Bizi Takip Edin

ORTADOĞU

İsrail hapishaneleri: Cehenneme hoş geldiniz!

Yayınlanma

İsrailli insan hakları kuruluşu B’Tselem, Filistinlilerin, fiziksel ve cinsel şiddet, aç bırakılma ve uykudan mahrum bırakılma gibi ağır işkencelere maruz kaldığı İsrail hapishanelerinin “işkence kamplarına” dönüştüğünü belirtti.

B’Tselem’in, “Cehenneme hoş geldiniz: İsrail hapishaneleri işkence kampları ağına dönüştü” başlıklı çeşitli dillerde yayımladığı raporunda, 30’u işgal altındaki Doğu Kudüs ve Batı Şeria’dan, 21’i Gazze Şeridi’nden ve 4’ü İsrail vatandaşı Araplardan olmak üzere İsrail hapishanelerinde kalmış 55 Filistinlinin ifadelerine yer verildi.

Aralarında doktorlar, akademisyen kadınlar, avukatlar, üniversite öğrencileri, çocuklar ve siyasi liderlerin de bulunduğu eski tutuklular, İsrail’in Gazze’ye saldırılarını başlattığı 7 Ekim 2023’ten sonra İsrail hapishanelerinde yaşadıklarını aktardı.

İsrail hapishanelerinde tutulan Filistinliler, cezaevlerinde cinsel şiddet, aşağılanma, aç bırakılma, keyfi ve ağır şiddete dahil olmak üzere sürekli kötü muamele ve işkenceye dayanan sistematik bir politikanın uygulandığını kaydetti.

Filistinliler, İsrail hapishanelerinde kötü temizlik şartları, uykudan mahrum bırakma, ibadet engeli ve ibadet edilmesine yönelik cezalar, kişisel ve ortak eşyalara el konulması ile uygun tedavinin engellenmesi gibi durumlarla karşılaştıklarını ifade etti.
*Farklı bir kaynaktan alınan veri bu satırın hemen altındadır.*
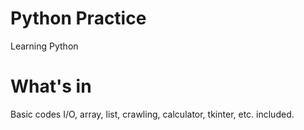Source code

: # Python Practice
Learning Python

# What's in
Basic codes I/O, array, list, crawling, calculator, tkinter, etc. included.
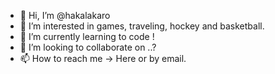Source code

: - 👋 Hi, I’m @hakalakaro
- 👀 I’m interested in games, traveling, hockey and basketball.
- 🌱 I’m currently learning to code !
- 💞️ I’m looking to collaborate on ..?
- 📫 How to reach me -> Here or by email.

<!---
hakalakaro/hakalakaro is a ✨ special ✨ repository because its `README.md` (this file) appears on your GitHub profile.
You can click the Preview link to take a look at your changes.
--->
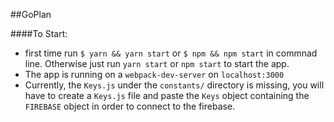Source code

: ##GoPlan

####To Start:

- first time run `$ yarn && yarn start` or `$ npm && npm start` in commnad line. Otherwise just run `yarn start` or `npm start` to start the app.
- The app is running on a `webpack-dev-server` on `localhost:3000`
- Currently, the `Keys.js` under the `constants/` directory is missing, you will have to create a `Keys.js` file and paste the `Keys` object containing the `FIREBASE` object in order to connect to the firebase.
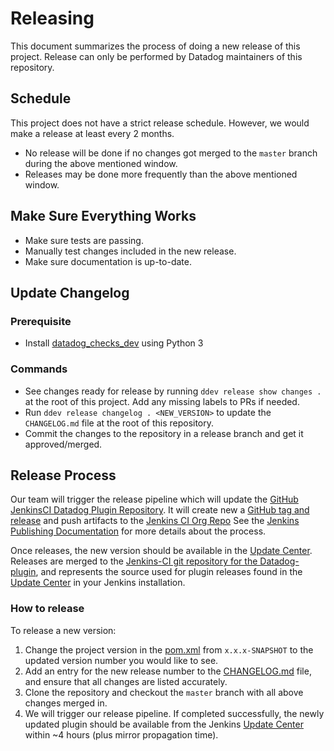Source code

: # Releasing

This document summarizes the process of doing a new release of this project.
Release can only be performed by Datadog maintainers of this repository.

## Schedule
This project does not have a strict release schedule. However, we would make a release at least every 2 months.
  - No release will be done if no changes got merged to the `master` branch during the above mentioned window.
  - Releases may be done more frequently than the above mentioned window.

## Make Sure Everything Works

* Make sure tests are passing.
* Manually test changes included in the new release.
* Make sure documentation is up-to-date.

## Update Changelog

### Prerequisite

- Install [datadog_checks_dev](https://datadog-checks-base.readthedocs.io/en/latest/datadog_checks_dev.cli.html#installation) using Python 3

### Commands

- See changes ready for release by running `ddev release show changes .` at the root of this project. Add any missing labels to PRs if needed.
- Run `ddev release changelog . <NEW_VERSION>` to update the `CHANGELOG.md` file at the root of this repository.
- Commit the changes to the repository in a release branch and get it approved/merged.

## Release Process

Our team will trigger the release pipeline which will update the [GitHub JenkinsCI Datadog Plugin Repository][1].
It will create new a [GitHub tag and release][2] and push artifacts to the [Jenkins CI Org Repo][3] 
See the [Jenkins Publishing Documentation][4] for more details about the process.

Once releases, the new version should be available in the [Update Center][5].
Releases are merged to the [Jenkins-CI git repository for the Datadog-plugin][1], and represents the source used for plugin releases found in the [Update Center][5] in your Jenkins installation.

### How to release

To release a new version:

1. Change the project version in the [pom.xml][6] from `x.x.x-SNAPSHOT` to the updated version number you would like to see. 
2. Add an entry for the new release number to the [CHANGELOG.md][7] file, and ensure that all changes are listed accurately. 
3. Clone the repository and checkout the `master` branch with all above changes merged in.
4. We will trigger our release pipeline. If completed successfully, the newly updated plugin should be available from the Jenkins [Update Center][5] within ~4 hours (plus mirror propagation time).

[1]: https://github.com/jenkinsci/datadog-plugin
[2]: https://github.com/jenkinsci/datadog-plugin/releases
[3]: https://repo.jenkins-ci.org/releases/org/datadog/jenkins/plugins/datadog/
[4]: https://jenkins.io/doc/developer/publishing/artifact-repository/
[5]: https://wiki.jenkins-ci.org/display/JENKINS/Plugins#Plugins-Howtoinstallplugins
[6]: https://github.com/jenkinsci/datadog-plugin/blob/master/pom.xml
[7]: https://github.com/jenkinsci/datadog-plugin/blob/master/CHANGELOG.md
Raporda, şu ifadelere yer verildi: “İsrail hapishanelerinde kalan Filistinlilerin ifadeleri hem sivil hem askeri 12’den fazla cezaevinin, amacı insanlara kötü muamele etmek olan bir kampa dönüştürüldüğü hızlı bir operasyonun sonuçlarını ortaya koyuyor. Bir işkence kampı işlevi gören bu yerlere bir kez giren herkes en şiddetli acıyı, kasıtlı ve bitmeyen eziyeti çekmeye mahkûm oluyor.”

İsrail’in Gazze Şeridi’ne saldırılarını başlattığı 7 Ekim 2023’ten önce İsrail hapishanelerindeki Filistinlilerin sayısının 5 bin 192 olduğu kaydedilen raporda, Temmuz 2024’ten itibaren hapishaneler ve gözaltı merkezlerindeki Filistinlilerin sayısının 9 bin 623’e çıktığına vurgu yapıldı.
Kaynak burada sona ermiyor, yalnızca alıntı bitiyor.